Exercise description: In the material below, list every line carrying the string "been".

# # # # # # #

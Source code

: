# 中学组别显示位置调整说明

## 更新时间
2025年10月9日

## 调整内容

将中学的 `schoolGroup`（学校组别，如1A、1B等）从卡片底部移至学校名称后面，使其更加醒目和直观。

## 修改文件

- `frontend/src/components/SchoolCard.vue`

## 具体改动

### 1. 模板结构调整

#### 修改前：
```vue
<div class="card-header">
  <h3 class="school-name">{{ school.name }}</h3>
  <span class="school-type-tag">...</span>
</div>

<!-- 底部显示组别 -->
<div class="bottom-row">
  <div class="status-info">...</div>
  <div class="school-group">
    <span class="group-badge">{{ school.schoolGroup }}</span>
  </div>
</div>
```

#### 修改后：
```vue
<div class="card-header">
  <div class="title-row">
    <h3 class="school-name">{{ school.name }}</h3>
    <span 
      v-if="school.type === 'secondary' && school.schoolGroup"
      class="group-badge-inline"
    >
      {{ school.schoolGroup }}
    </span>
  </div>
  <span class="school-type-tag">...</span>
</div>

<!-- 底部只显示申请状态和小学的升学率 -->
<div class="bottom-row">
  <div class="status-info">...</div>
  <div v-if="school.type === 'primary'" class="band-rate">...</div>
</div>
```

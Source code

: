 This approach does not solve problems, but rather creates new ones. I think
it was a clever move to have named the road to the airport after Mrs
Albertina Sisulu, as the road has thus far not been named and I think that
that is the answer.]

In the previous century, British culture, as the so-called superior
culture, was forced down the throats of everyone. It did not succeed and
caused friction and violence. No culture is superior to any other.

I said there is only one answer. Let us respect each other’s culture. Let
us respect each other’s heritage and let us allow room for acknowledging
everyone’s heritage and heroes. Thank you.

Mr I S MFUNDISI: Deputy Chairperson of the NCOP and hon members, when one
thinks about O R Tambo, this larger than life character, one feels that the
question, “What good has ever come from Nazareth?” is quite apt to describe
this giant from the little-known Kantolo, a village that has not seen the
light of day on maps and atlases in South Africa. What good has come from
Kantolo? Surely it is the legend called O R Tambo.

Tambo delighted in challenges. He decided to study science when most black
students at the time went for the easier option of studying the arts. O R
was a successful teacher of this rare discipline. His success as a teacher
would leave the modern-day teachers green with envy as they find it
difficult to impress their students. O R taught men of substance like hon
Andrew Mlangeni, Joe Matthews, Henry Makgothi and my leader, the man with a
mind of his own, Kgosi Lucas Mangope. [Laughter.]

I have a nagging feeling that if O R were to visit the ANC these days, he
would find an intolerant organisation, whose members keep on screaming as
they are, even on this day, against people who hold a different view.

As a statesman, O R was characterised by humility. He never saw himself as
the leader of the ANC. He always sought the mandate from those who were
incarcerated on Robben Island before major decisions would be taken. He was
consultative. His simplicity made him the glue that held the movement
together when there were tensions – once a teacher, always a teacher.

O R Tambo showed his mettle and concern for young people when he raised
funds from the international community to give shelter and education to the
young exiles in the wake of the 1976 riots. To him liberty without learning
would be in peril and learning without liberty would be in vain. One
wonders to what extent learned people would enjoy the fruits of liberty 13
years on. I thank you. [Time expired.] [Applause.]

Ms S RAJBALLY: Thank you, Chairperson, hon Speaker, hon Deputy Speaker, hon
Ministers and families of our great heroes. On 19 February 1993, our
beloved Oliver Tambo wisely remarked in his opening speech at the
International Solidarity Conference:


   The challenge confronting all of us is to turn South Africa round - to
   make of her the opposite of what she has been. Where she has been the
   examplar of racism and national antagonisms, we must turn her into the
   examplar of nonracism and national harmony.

# # # # # # #

Expected answer:
Albertina Sisulu, as the road has thus far not been named and I think that
   make of her the opposite of what she has been. Where she has been the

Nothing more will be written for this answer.